Страница 5 из 6
Ротный устал и гавкает… «Пусть этот мерзавец ночью в карауле постоит. Какая нечисть его сожрет — нам облегчение».
Все кто слышал, побледнели. Лютая кара. Остаток дня дружки провожали меня, как на эшафот.
Да и мне не особенно весело было… Кардок — не Далатт, может, как раз здесь вурдалаки и ходят. Страх-то неистребим, юнкер… Из-за него я с детства не решался вернуться в Ночную Логрию. Вечно меня, труса чертова, туда насильно выпихивали.
Смерклось. Стою столбом — ни вправо, ни влево. Чернеют за спиной казармы. Муторно, тревожно. И то ли чудится, то ли наяву — колокольный звон. Далекий, внятный. Я стал задремывать под него, стоя, как лошадь. И, наверное, оступился.
Вправо.
Вышло так — в Кардок переехал, а Далатт-полуночный носил в себе.

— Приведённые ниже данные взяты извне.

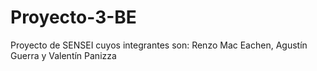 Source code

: # Proyecto-3-BE
Proyecto de SENSEI cuyos integrantes son: Renzo Mac Eachen, Agustín Guerra y Valentín Panizza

День осенний, прозрачный, и колокол над площадью бьет.
Обдергивался я, щурился на солнце. Слава Богу, никто моего явления не заметил. Церковные врата были распахнуты перед носом моим, мерцали в полутьме свечки.
Ну, я не будь дурак, сделал вид, что я здесь родился и в дело сгодился, как бы в отпуску. Кое-какие деньжонки у меня были зашиты в подкладке камзола. Я зашел в кофейню, выпить ликеру и поразмыслить. А там за столиками — шу-шу-шу, все сырые, не выспавшиеся, глаза бегают…
И колокол все мрачней, все докучнее.
Дела были такие, юнкер… Петер Магуль пошел в гору, тут взяточка, там поклепчик, и выбрали его в магистрат, а оттуда взлетел до градоначальника. Пурпурное кресло, гербовая цепь, особнячок окнами на ратушу.
Наслаждался он новым назначением недолго, а потом пришел ему в голову дельный замысел. Стал орать с балкона речи, поднимать национальный дух. Завел канцелярию, новые праздники учредил, с ликованием. Для начала решил собрать всех, кто сидит в ненормальной больнице и вывезти из города на поселение. А вместе с ними и неполноценных дармоедов, вроде бабок, что прикармливают кошек и голубей на городскую пенсию, или таких тунеядцев, которые дома сидят над книжками или, того хуже, сами втихую сочиняют. В общем, для каждого сорта свой параграф.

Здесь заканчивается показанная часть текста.